The reality of the Darfur crisis is clear. There has been a vicious civil war in Darfur between two rebel movements, the Justice and Equality Movement and the Sudan Liberation Army, and the Sudanese government. Thousands of people have died and hundreds of thousands of civilians have been displaced in the conflict. It has been a human disaster. Any attempt to shape a road-map must start with a word of caution. To address the Darfur crisis it is essential that events in Darfur are evaluated as objectively as possible. To do so observers must cut away the propaganda, media sensationalism and pressure group politics – especially within the United States – that has already distorted perceptions of the Darfur crisis and Sudan. [1] That Darfur has been enmeshed in propaganda is clear. There have been allegations of genocide, ethnic cleansing and the use of chemical weapons in Darfur. Such claims, while serving any number of short-term political goals, complicate an already complex issue.

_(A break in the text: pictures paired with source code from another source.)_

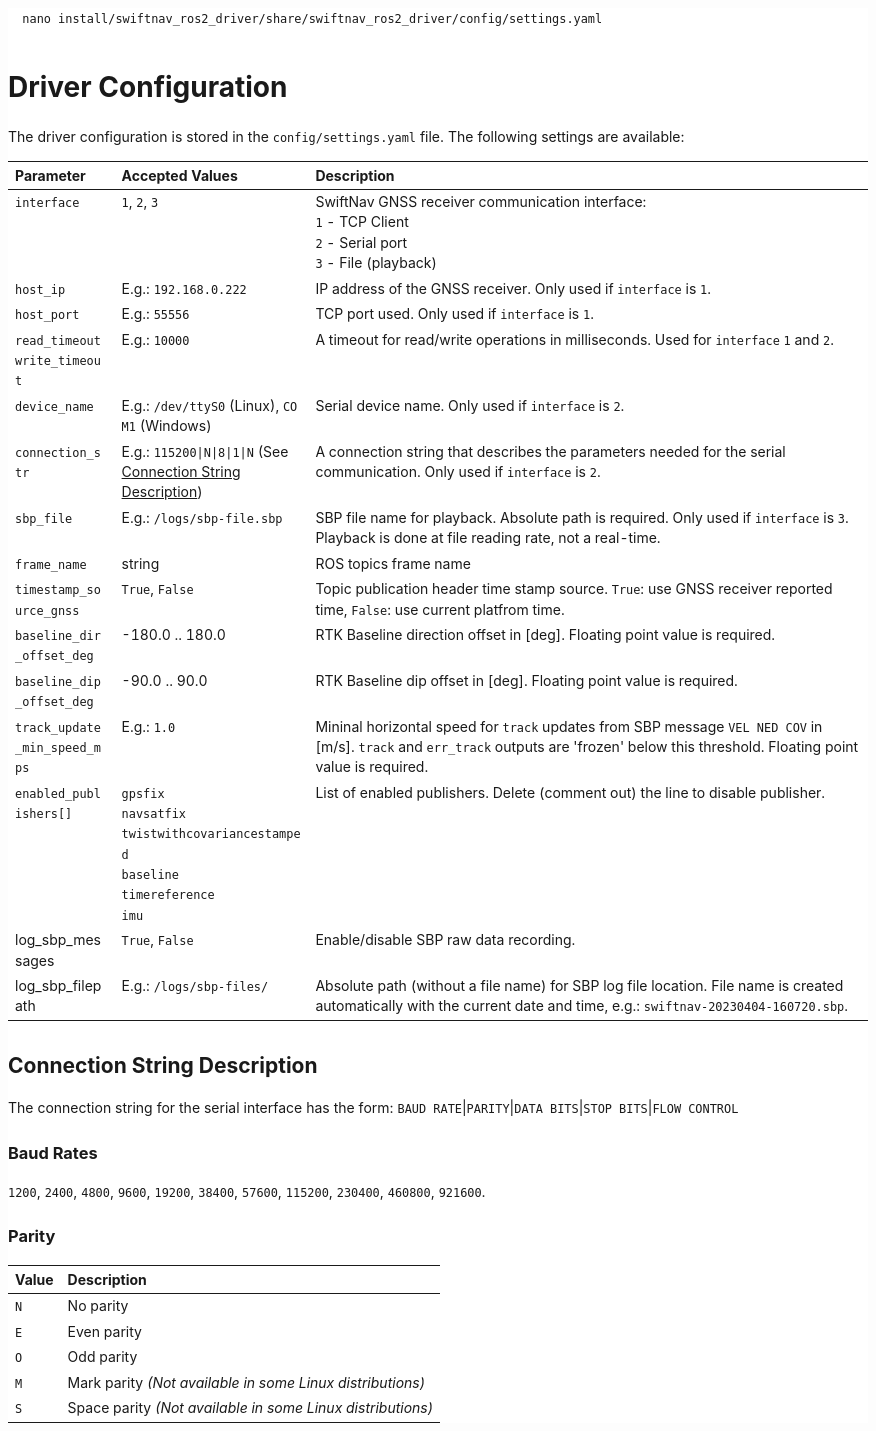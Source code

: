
   ```
    nano install/swiftnav_ros2_driver/share/swiftnav_ros2_driver/config/settings.yaml
  ```


# Driver Configuration
The driver configuration is stored in the `config/settings.yaml` file. The following settings are available:

| Parameter | Accepted Values | Description |
| :--- | :--- | :--- |
| `interface` | `1`, `2`, `3` | SwiftNav GNSS receiver communication interface:<br>`1` - TCP Client<br>`2` - Serial port<br>`3` - File (playback) |
| `host_ip`| E.g.: `192.168.0.222` | IP address of the GNSS receiver. Only used if `interface` is `1`. |
| `host_port`| E.g.: `55556` | TCP port used. Only used if `interface` is `1`. |
| `read_timeout`<br>`write_timeout` | E.g.: `10000` | A timeout for read/write operations in milliseconds. Used for `interface` `1` and `2`. |
| `device_name` | E.g.: `/dev/ttyS0` (Linux), `COM1` (Windows) | Serial device name. Only used if `interface` is `2`. |
| `connection_str` | E.g.: `115200\|N\|8\|1\|N` (See [Connection String Description](#connection-string-description)) | A connection string that describes the parameters needed for the serial communication. Only used if `interface` is `2`. |
| `sbp_file` | E.g.: `/logs/sbp-file.sbp` | SBP file name for playback. Absolute path is required. Only used if `interface` is `3`. Playback is done at file reading rate, not a real-time. |
| `frame_name`|string|ROS topics frame name |
| `timestamp_source_gnss`|`True`, `False`|Topic publication header time stamp source. `True`: use GNSS receiver reported time, `False`: use current platfrom time. |
| `baseline_dir_offset_deg`| -180.0 .. 180.0 | RTK Baseline direction offset in [deg]. Floating point value is required. |
| `baseline_dip_offset_deg`| -90.0 .. 90.0 | RTK Baseline dip offset in [deg]. Floating point value is required. |
| `track_update_min_speed_mps`| E.g.: `1.0`| Mininal horizontal speed for `track` updates from SBP message `VEL NED COV` in [m/s]. `track` and `err_track` outputs are 'frozen' below this threshold. Floating point value is required. |
| `enabled_publishers[]`|`gpsfix`<br>`navsatfix`<br>`twistwithcovariancestamped`<br>`baseline`<br>`timereference`<br>`imu`| List of enabled publishers. Delete (comment out) the line to disable publisher.
| log_sbp_messages | `True`, `False` | Enable/disable SBP raw data recording. |
| log_sbp_filepath | E.g.: `/logs/sbp-files/` | Absolute path (without a file name) for SBP log file location. File name is created automatically with the current date and time, e.g.: `swiftnav-20230404-160720.sbp`. |


## Connection String Description
The connection string for the serial interface has the form:
`BAUD RATE`&#124;`PARITY`&#124;`DATA BITS`&#124;`STOP BITS`&#124;`FLOW CONTROL`

### Baud Rates
`1200`, `2400`, `4800`, `9600`, `19200`, `38400`, `57600`, `115200`, `230400`, `460800`, `921600`.

### Parity
| Value | Description |
|:--- | :--- |
| `N` | No parity |
| `E` | Even parity |
| `O` | Odd parity |
| `M` | Mark parity *(Not available in some Linux distributions)* |
| `S` | Space parity *(Not available in some Linux distributions)* |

Any solution to the Darfur crisis has to cut through this propaganda wall and move on. Reputable international aid agencies have criticised claims of genocide. [2] Médecins Sans Frontières [MSF] has been one such group. [3] In July 2004, for example, MSF President Dr Jean-Hervé Bradol challenged the use of the term genocide: "Our teams have not seen evidence of the deliberate intention to kill people of a specific group. We have received reports of massacres, but not of attempts to specifically eliminate all the members of a group". [4] Dr Bradol subsequently described allegations of genocide in Darfur as "obvious political opportunism". [5] The United Nations Under-Secretary-General for Humanitarian Affairs Mr Jan Egeland stated that the term "ethnic cleansing" did not fit events in Darfur: "I think we have more reports actually of a kind of scorched earth [policy] – and that nobody has taken over….It’s complex, because some have said that it doesn’t fit the legal definition of ethnic cleansing. The same tribes are represented both among those who are cleansed and those who are cleansing." [6] Claims of the use of chemical weapons in Darfur have also unravelled. A prominent German newspaper alleged that the Syrian and Sudanese governments had used chemical weapons against civilians in Darfur. [7] This claim was soon exposed as misinformation and serves as a further illustration of the propaganda war surrounding Darfur. [8]

Objectives

What are the objectives that would be set for a Darfur road-map? Again they are clear. To end the war, stabilise Darfur, negotiate a political solution to the crisis, re-establish the rule of law in Darfur, assist those communities that have been displaced to return to their homes, rebuild and develop Darfur’s infrastructure while at the same time encouraging all parties to Sudan’s long-running civil war in southern Sudan to finalise the peace agreement already largely shaped by the Machakos and Naivasha protocols. It is also essential for Sudan to complete its long-standing goal of normalising its international relations.

Ceasefire and Peace Talks

A ceasefire agreement between the Government and rebels was signed in early April 2004. [9] This agreement provides for international monitoring of the ceasefire. The presence of military observers from the African Union is an essential part of any ceasefire arrangements and their numbers must be increased when and where necessary to enforce peace in Darfur. [10] The European Union has played a key part in facilitating this presence. [11]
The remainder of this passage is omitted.